MATERIAL SUPPLIED:
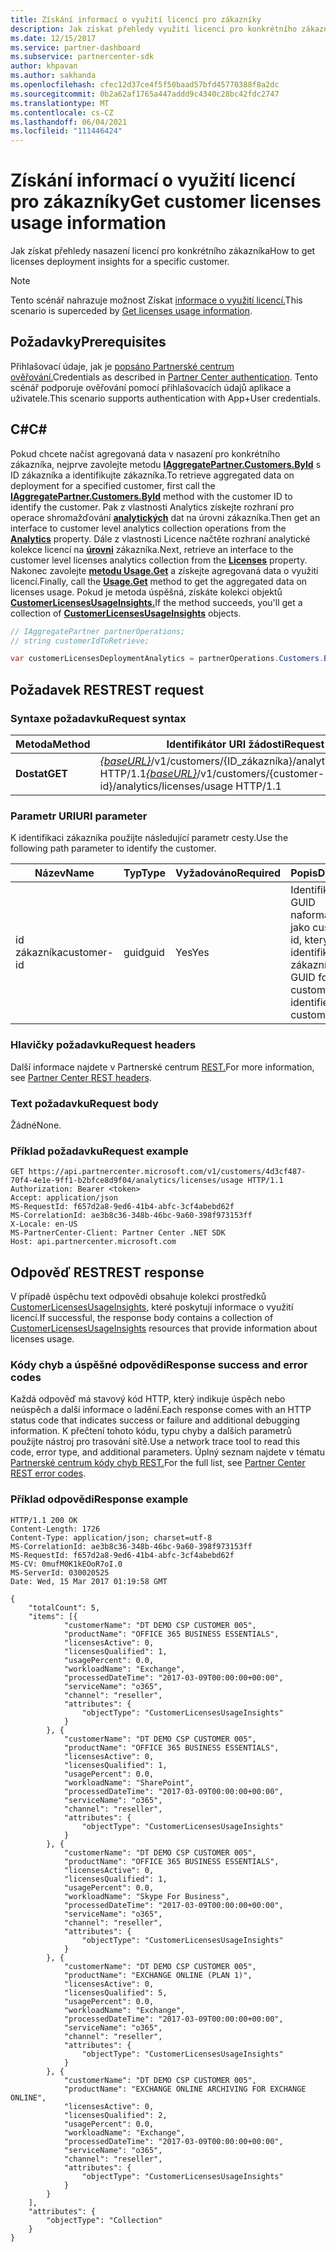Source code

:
 ```yaml
---
title: Získání informací o využití licencí pro zákazníky
description: Jak získat přehledy využití licencí pro konkrétního zákazníka
ms.date: 12/15/2017
ms.service: partner-dashboard
ms.subservice: partnercenter-sdk
author: khpavan
ms.author: sakhanda
ms.openlocfilehash: cfec12d37ce4f5f50baad57bfd45770388f8a2dc
ms.sourcegitcommit: 0b2a62af1765a447addd9c4340c28bc42fdc2747
ms.translationtype: MT
ms.contentlocale: cs-CZ
ms.lasthandoff: 06/04/2021
ms.locfileid: "111446424"
---
```

# <a name="get-customer-licenses-usage-information"></a><span data-ttu-id="0d981-103">Získání informací o využití licencí pro zákazníky</span><span class="sxs-lookup"><span data-stu-id="0d981-103">Get customer licenses usage information</span></span>

<span data-ttu-id="0d981-104">Jak získat přehledy nasazení licencí pro konkrétního zákazníka</span><span class="sxs-lookup"><span data-stu-id="0d981-104">How to get licenses deployment insights for a specific customer.</span></span>

> [!NOTE]
> <span data-ttu-id="0d981-105">Tento scénář nahrazuje možnost Získat [informace o využití licencí.](get-licenses-usage-information.md)</span><span class="sxs-lookup"><span data-stu-id="0d981-105">This scenario is superceded by [Get licenses usage information](get-licenses-usage-information.md).</span></span>

## <a name="prerequisites"></a><span data-ttu-id="0d981-106">Požadavky</span><span class="sxs-lookup"><span data-stu-id="0d981-106">Prerequisites</span></span>

<span data-ttu-id="0d981-107">Přihlašovací údaje, jak je [popsáno Partnerské centrum ověřování.](partner-center-authentication.md)</span><span class="sxs-lookup"><span data-stu-id="0d981-107">Credentials as described in [Partner Center authentication](partner-center-authentication.md).</span></span> <span data-ttu-id="0d981-108">Tento scénář podporuje ověřování pomocí přihlašovacích údajů aplikace a uživatele.</span><span class="sxs-lookup"><span data-stu-id="0d981-108">This scenario supports authentication with App+User credentials.</span></span>

## <a name="c"></a><span data-ttu-id="0d981-109">C\#</span><span class="sxs-lookup"><span data-stu-id="0d981-109">C\#</span></span>

<span data-ttu-id="0d981-110">Pokud chcete načíst agregovaná data v nasazení pro konkrétního zákazníka, nejprve zavolejte metodu [**IAggregatePartner.Customers.ById**](/dotnet/api/microsoft.store.partnercenter.customers.icustomercollection.byid) s ID zákazníka a identifikujte zákazníka.</span><span class="sxs-lookup"><span data-stu-id="0d981-110">To retrieve aggregated data on deployment for a specified customer, first call the [**IAggregatePartner.Customers.ById**](/dotnet/api/microsoft.store.partnercenter.customers.icustomercollection.byid) method with the customer ID to identify the customer.</span></span> <span data-ttu-id="0d981-111">Pak z vlastnosti Analytics získejte rozhraní pro operace shromažďování [**analytických**](/dotnet/api/microsoft.store.partnercenter.customers.icustomer.analytics) dat na úrovni zákazníka.</span><span class="sxs-lookup"><span data-stu-id="0d981-111">Then get an interface to customer level analytics collection operations from the [**Analytics**](/dotnet/api/microsoft.store.partnercenter.customers.icustomer.analytics) property.</span></span> <span data-ttu-id="0d981-112">Dále z vlastnosti Licence načtěte rozhraní analytické kolekce licencí na [**úrovni**](/dotnet/api/microsoft.store.partnercenter.analytics.icustomeranalyticscollection.licenses) zákazníka.</span><span class="sxs-lookup"><span data-stu-id="0d981-112">Next, retrieve an interface to the customer level licenses analytics collection from the [**Licenses**](/dotnet/api/microsoft.store.partnercenter.analytics.icustomeranalyticscollection.licenses) property.</span></span> <span data-ttu-id="0d981-113">Nakonec zavolejte [**metodu Usage.Get**](/dotnet/api/microsoft.store.partnercenter.genericoperations.ientireentitycollectionretrievaloperations-2.get) a získejte agregovaná data o využití licencí.</span><span class="sxs-lookup"><span data-stu-id="0d981-113">Finally, call the [**Usage.Get**](/dotnet/api/microsoft.store.partnercenter.genericoperations.ientireentitycollectionretrievaloperations-2.get) method to get the aggregated data on licenses usage.</span></span> <span data-ttu-id="0d981-114">Pokud je metoda úspěšná, získáte kolekci objektů [**CustomerLicensesUsageInsights.**](/dotnet/api/microsoft.store.partnercenter.models.analytics.customerlicensesusageinsights)</span><span class="sxs-lookup"><span data-stu-id="0d981-114">If the method succeeds, you'll get a collection of [**CustomerLicensesUsageInsights**](/dotnet/api/microsoft.store.partnercenter.models.analytics.customerlicensesusageinsights) objects.</span></span>

``` csharp
// IAggregatePartner partnerOperations;
// string customerIdToRetrieve;

var customerLicensesDeploymentAnalytics = partnerOperations.Customers.ById(customerIdToRetrieve).Analytics.Licenses.Usage.Get();
```

## <a name="rest-request"></a><span data-ttu-id="0d981-115">Požadavek REST</span><span class="sxs-lookup"><span data-stu-id="0d981-115">REST request</span></span>

### <a name="request-syntax"></a><span data-ttu-id="0d981-116">Syntaxe požadavku</span><span class="sxs-lookup"><span data-stu-id="0d981-116">Request syntax</span></span>

| <span data-ttu-id="0d981-117">Metoda</span><span class="sxs-lookup"><span data-stu-id="0d981-117">Method</span></span>  | <span data-ttu-id="0d981-118">Identifikátor URI žádosti</span><span class="sxs-lookup"><span data-stu-id="0d981-118">Request URI</span></span>                                                                                              |
|---------|----------------------------------------------------------------------------------------------------------|
| <span data-ttu-id="0d981-119">**Dostat**</span><span class="sxs-lookup"><span data-stu-id="0d981-119">**GET**</span></span> | <span data-ttu-id="0d981-120">[*{baseURL}*](partner-center-rest-urls.md)/v1/customers/{ID_zákazníka}/analytics/licence/využití HTTP/1.1</span><span class="sxs-lookup"><span data-stu-id="0d981-120">[*{baseURL}*](partner-center-rest-urls.md)/v1/customers/{customer-id}/analytics/licenses/usage HTTP/1.1</span></span> |

### <a name="uri-parameter"></a><span data-ttu-id="0d981-121">Parametr URI</span><span class="sxs-lookup"><span data-stu-id="0d981-121">URI parameter</span></span>

<span data-ttu-id="0d981-122">K identifikaci zákazníka použijte následující parametr cesty.</span><span class="sxs-lookup"><span data-stu-id="0d981-122">Use the following path parameter to identify the customer.</span></span>

| <span data-ttu-id="0d981-123">Název</span><span class="sxs-lookup"><span data-stu-id="0d981-123">Name</span></span>        | <span data-ttu-id="0d981-124">Typ</span><span class="sxs-lookup"><span data-stu-id="0d981-124">Type</span></span> | <span data-ttu-id="0d981-125">Vyžadováno</span><span class="sxs-lookup"><span data-stu-id="0d981-125">Required</span></span> | <span data-ttu-id="0d981-126">Popis</span><span class="sxs-lookup"><span data-stu-id="0d981-126">Description</span></span>                                                |
|-------------|------|----------|------------------------------------------------------------|
| <span data-ttu-id="0d981-127">id zákazníka</span><span class="sxs-lookup"><span data-stu-id="0d981-127">customer-id</span></span> | <span data-ttu-id="0d981-128">guid</span><span class="sxs-lookup"><span data-stu-id="0d981-128">guid</span></span> | <span data-ttu-id="0d981-129">Yes</span><span class="sxs-lookup"><span data-stu-id="0d981-129">Yes</span></span>      | <span data-ttu-id="0d981-130">Identifikátor GUID naformátovaný jako customer-id, který identifikuje zákazníka.</span><span class="sxs-lookup"><span data-stu-id="0d981-130">A GUID formatted customer-id that identifies the customer.</span></span> |

### <a name="request-headers"></a><span data-ttu-id="0d981-131">Hlavičky požadavku</span><span class="sxs-lookup"><span data-stu-id="0d981-131">Request headers</span></span>

<span data-ttu-id="0d981-132">Další informace najdete v Partnerské centrum [REST.](headers.md)</span><span class="sxs-lookup"><span data-stu-id="0d981-132">For more information, see [Partner Center REST headers](headers.md).</span></span>

### <a name="request-body"></a><span data-ttu-id="0d981-133">Text požadavku</span><span class="sxs-lookup"><span data-stu-id="0d981-133">Request body</span></span>

<span data-ttu-id="0d981-134">Žádné</span><span class="sxs-lookup"><span data-stu-id="0d981-134">None.</span></span>

### <a name="request-example"></a><span data-ttu-id="0d981-135">Příklad požadavku</span><span class="sxs-lookup"><span data-stu-id="0d981-135">Request example</span></span>

```http
GET https://api.partnercenter.microsoft.com/v1/customers/4d3cf487-70f4-4e1e-9ff1-b2bfce8d9f04/analytics/licenses/usage HTTP/1.1
Authorization: Bearer <token>
Accept: application/json
MS-RequestId: f657d2a8-9ed6-41b4-abfc-3cf4abebd62f
MS-CorrelationId: ae3b8c36-348b-46bc-9a60-398f973153ff
X-Locale: en-US
MS-PartnerCenter-Client: Partner Center .NET SDK
Host: api.partnercenter.microsoft.com
```

## <a name="rest-response"></a><span data-ttu-id="0d981-136">Odpověď REST</span><span class="sxs-lookup"><span data-stu-id="0d981-136">REST response</span></span>

<span data-ttu-id="0d981-137">V případě úspěchu text odpovědi obsahuje kolekci prostředků [CustomerLicensesUsageInsights,](analytics-resources.md#customerlicensesusageinsights) které poskytují informace o využití licencí.</span><span class="sxs-lookup"><span data-stu-id="0d981-137">If successful, the response body contains a collection of [CustomerLicensesUsageInsights](analytics-resources.md#customerlicensesusageinsights) resources that provide information about licenses usage.</span></span>

### <a name="response-success-and-error-codes"></a><span data-ttu-id="0d981-138">Kódy chyb a úspěšné odpovědi</span><span class="sxs-lookup"><span data-stu-id="0d981-138">Response success and error codes</span></span>

<span data-ttu-id="0d981-139">Každá odpověď má stavový kód HTTP, který indikuje úspěch nebo neúspěch a další informace o ladění.</span><span class="sxs-lookup"><span data-stu-id="0d981-139">Each response comes with an HTTP status code that indicates success or failure and additional debugging information.</span></span> <span data-ttu-id="0d981-140">K přečtení tohoto kódu, typu chyby a dalších parametrů použijte nástroj pro trasování sítě.</span><span class="sxs-lookup"><span data-stu-id="0d981-140">Use a network trace tool to read this code, error type, and additional parameters.</span></span> <span data-ttu-id="0d981-141">Úplný seznam najdete v tématu [Partnerské centrum kódy chyb REST.](error-codes.md)</span><span class="sxs-lookup"><span data-stu-id="0d981-141">For the full list, see [Partner Center REST error codes](error-codes.md).</span></span>

### <a name="response-example"></a><span data-ttu-id="0d981-142">Příklad odpovědi</span><span class="sxs-lookup"><span data-stu-id="0d981-142">Response example</span></span>

```http
HTTP/1.1 200 OK
Content-Length: 1726
Content-Type: application/json; charset=utf-8
MS-CorrelationId: ae3b8c36-348b-46bc-9a60-398f973153ff
MS-RequestId: f657d2a8-9ed6-41b4-abfc-3cf4abebd62f
MS-CV: 0mufM0K1kEOoR7oI.0
MS-ServerId: 030020525
Date: Wed, 15 Mar 2017 01:19:58 GMT

{
    "totalCount": 5,
    "items": [{
            "customerName": "DT DEMO CSP CUSTOMER 005",
            "productName": "OFFICE 365 BUSINESS ESSENTIALS",
            "licensesActive": 0,
            "licensesQualified": 1,
            "usagePercent": 0.0,
            "workloadName": "Exchange",
            "processedDateTime": "2017-03-09T00:00:00+00:00",
            "serviceName": "o365",
            "channel": "reseller",
            "attributes": {
                "objectType": "CustomerLicensesUsageInsights"
            }
        }, {
            "customerName": "DT DEMO CSP CUSTOMER 005",
            "productName": "OFFICE 365 BUSINESS ESSENTIALS",
            "licensesActive": 0,
            "licensesQualified": 1,
            "usagePercent": 0.0,
            "workloadName": "SharePoint",
            "processedDateTime": "2017-03-09T00:00:00+00:00",
            "serviceName": "o365",
            "channel": "reseller",
            "attributes": {
                "objectType": "CustomerLicensesUsageInsights"
            }
        }, {
            "customerName": "DT DEMO CSP CUSTOMER 005",
            "productName": "OFFICE 365 BUSINESS ESSENTIALS",
            "licensesActive": 0,
            "licensesQualified": 1,
            "usagePercent": 0.0,
            "workloadName": "Skype For Business",
            "processedDateTime": "2017-03-09T00:00:00+00:00",
            "serviceName": "o365",
            "channel": "reseller",
            "attributes": {
                "objectType": "CustomerLicensesUsageInsights"
            }
        }, {
            "customerName": "DT DEMO CSP CUSTOMER 005",
            "productName": "EXCHANGE ONLINE (PLAN 1)",
            "licensesActive": 0,
            "licensesQualified": 5,
            "usagePercent": 0.0,
            "workloadName": "Exchange",
            "processedDateTime": "2017-03-09T00:00:00+00:00",
            "serviceName": "o365",
            "channel": "reseller",
            "attributes": {
                "objectType": "CustomerLicensesUsageInsights"
            }
        }, {
            "customerName": "DT DEMO CSP CUSTOMER 005",
            "productName": "EXCHANGE ONLINE ARCHIVING FOR EXCHANGE ONLINE",
            "licensesActive": 0,
            "licensesQualified": 2,
            "usagePercent": 0.0,
            "workloadName": "Exchange",
            "processedDateTime": "2017-03-09T00:00:00+00:00",
            "serviceName": "o365",
            "channel": "reseller",
            "attributes": {
                "objectType": "CustomerLicensesUsageInsights"
            }
        }
    ],
    "attributes": {
        "objectType": "Collection"
    }
}
```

THE PROBLEM: Across the whole listing above, find every line with the string "zákazníky" and copy it.

REPLY TO THE TASK:
title: Získání informací o využití licencí pro zákazníky
# <a name="get-customer-licenses-usage-information"></a><span data-ttu-id="0d981-103">Získání informací o využití licencí pro zákazníky</span><span class="sxs-lookup"><span data-stu-id="0d981-103">Get customer licenses usage information</span></span>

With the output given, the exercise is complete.